After some moments he decided if the person on the rocks with the rifle meant to kill him, he’d already be dead. He stood up slowly. Nothing happened. Hands on hips he stared up at the cliff side. A small figure stood out from the darker color of the cedars, a rifle now held crosswise, nestled in the arms of the woman wearing a pale colored riding skirt. Below the skirt edge dark boots were planted firmly. There could be no mistaking her readiness to lift the gun immediately to a shoulder.
“I’d like to buy a bull!” Dex shouted between cupped hands, spacing his words for better understanding.
Long dark hair whipped in the wind, but he couldn’t see the face shaded by her wide brimmed hat, probably an expensive Stetson. Dex pulled battered binoculars from inside his vest where they hung on a leather thong around his neck. He got a good focus on the figure in the light colored skirt and red plaid shirt. He liked the fit of the shirt over well-developed breasts and how it tapered to a small waist. He grinned as the woman on the cliff put down her rifle and raised her own binoculars to train them on him just a moment. He pulled money from his wallet and waved it in the air. The binoculars were quickly lowered and the rifle came up.
Dex stared a moment longer, returned the bills to his wallet, then threw out both hands in a gesture of disgusted defeat. He turned his back. Surely she wouldn’t shoot an unarmed man in the back. With slow steps he moved away from the gate and down the twenty-foot slant to the main road. Standing in the middle of the road, hands on hips, he looked at the dusty road.

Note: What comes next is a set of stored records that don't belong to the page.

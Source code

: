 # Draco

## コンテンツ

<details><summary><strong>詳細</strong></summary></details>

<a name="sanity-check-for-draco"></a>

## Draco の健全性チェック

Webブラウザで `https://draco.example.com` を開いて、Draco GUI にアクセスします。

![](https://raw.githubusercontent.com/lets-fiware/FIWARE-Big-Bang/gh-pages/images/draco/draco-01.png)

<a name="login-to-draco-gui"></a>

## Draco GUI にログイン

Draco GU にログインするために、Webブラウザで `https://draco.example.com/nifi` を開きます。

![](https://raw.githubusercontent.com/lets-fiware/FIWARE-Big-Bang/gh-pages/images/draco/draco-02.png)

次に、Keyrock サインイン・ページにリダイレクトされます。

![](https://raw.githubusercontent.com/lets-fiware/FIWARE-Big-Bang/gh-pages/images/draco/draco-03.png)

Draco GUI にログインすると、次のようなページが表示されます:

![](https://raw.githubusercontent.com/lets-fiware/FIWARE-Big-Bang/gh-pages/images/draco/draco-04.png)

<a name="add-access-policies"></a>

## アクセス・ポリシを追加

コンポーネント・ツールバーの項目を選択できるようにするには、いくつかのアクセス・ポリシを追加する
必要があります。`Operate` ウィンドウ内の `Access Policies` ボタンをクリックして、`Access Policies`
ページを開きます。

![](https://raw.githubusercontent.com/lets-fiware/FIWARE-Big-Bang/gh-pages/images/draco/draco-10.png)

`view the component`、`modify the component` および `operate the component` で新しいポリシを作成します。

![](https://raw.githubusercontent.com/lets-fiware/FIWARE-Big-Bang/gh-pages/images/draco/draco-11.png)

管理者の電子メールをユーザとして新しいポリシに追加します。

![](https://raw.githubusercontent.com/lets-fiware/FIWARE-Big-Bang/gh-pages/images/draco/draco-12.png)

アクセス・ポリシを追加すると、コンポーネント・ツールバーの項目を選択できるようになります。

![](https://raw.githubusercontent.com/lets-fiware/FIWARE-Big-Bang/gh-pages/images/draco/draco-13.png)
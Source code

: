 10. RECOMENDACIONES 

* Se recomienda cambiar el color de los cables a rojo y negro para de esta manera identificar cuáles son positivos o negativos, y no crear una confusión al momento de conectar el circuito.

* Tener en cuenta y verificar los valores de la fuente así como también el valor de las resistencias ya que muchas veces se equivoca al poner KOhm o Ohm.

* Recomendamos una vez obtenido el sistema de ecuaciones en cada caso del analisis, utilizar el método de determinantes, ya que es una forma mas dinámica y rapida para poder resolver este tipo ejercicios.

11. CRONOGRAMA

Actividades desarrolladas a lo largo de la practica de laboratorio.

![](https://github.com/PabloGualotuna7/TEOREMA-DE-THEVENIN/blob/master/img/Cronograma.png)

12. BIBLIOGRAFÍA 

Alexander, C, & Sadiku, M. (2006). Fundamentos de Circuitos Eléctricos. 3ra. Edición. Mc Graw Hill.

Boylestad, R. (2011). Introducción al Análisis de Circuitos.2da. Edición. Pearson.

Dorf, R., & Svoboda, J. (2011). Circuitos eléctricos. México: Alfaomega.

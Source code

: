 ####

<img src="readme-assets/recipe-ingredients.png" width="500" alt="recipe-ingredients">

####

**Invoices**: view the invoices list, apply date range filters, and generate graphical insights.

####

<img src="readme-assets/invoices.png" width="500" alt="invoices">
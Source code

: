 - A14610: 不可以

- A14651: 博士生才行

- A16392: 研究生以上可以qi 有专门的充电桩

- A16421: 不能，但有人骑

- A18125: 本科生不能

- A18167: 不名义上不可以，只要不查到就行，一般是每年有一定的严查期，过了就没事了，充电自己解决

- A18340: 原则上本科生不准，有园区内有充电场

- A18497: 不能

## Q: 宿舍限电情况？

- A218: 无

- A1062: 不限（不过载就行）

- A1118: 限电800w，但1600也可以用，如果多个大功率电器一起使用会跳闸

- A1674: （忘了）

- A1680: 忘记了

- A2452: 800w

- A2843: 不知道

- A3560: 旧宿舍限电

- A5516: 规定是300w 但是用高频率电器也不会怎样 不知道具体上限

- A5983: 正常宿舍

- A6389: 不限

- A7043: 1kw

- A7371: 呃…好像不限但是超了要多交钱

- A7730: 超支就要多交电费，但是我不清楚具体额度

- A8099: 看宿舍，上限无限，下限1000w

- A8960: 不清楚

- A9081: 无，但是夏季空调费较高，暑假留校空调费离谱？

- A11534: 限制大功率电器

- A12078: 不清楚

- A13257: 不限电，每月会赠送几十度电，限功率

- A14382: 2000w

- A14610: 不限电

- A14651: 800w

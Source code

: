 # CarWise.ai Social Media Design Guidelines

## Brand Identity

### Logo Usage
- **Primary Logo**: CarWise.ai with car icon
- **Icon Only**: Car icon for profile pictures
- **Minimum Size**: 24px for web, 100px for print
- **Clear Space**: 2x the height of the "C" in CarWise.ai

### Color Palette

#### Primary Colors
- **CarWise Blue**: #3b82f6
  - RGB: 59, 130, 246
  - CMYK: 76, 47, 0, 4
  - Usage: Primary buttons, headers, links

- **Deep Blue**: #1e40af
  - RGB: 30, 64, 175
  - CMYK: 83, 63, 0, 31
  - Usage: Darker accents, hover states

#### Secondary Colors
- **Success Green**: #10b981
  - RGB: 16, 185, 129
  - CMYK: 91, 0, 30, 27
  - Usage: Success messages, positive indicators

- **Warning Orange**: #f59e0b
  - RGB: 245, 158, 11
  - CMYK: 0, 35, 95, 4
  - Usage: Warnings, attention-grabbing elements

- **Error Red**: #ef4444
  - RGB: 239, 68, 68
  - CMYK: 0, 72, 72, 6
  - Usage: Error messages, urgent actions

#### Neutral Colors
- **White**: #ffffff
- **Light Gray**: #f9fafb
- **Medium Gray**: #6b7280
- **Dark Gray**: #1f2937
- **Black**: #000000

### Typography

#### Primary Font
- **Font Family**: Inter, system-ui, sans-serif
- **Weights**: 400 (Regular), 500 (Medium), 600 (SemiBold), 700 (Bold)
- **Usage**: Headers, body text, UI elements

Ten long miles were between here and Butte, ten miles of dried out range, ten miles in the hot sun with no water canteen, for that too had gone back with the horse. Dex looked around at the heat-shimmered distance. A small dust cloud showed the movement of the livery horse. There seemed nothing else to do but leg it back the hard way, then take it out of someone’s hide, preferably Sheriff Wenslaffs, for sending him on this wild goose chase.
Disgustedly throwing out one hand in her direction he admitted defeat, turned his back and started toward town.
A week ago, down on his H-H ranch south of Butte, he had learned that a widow woman, Mrs. Gray, owned several of the finest whiteface cattle in the area. From reading articles on the subject he had figured by owning a good whiteface herd bull he could build up his assorted range cattle into something with more profit. Obtaining one of these highly rated animals was becoming more of a problem than he figured it was worth.
On his left boulders loomed high above the road. To his right now, as he headed east toward town, the land rolled down into prairie where scattered cattle grazed.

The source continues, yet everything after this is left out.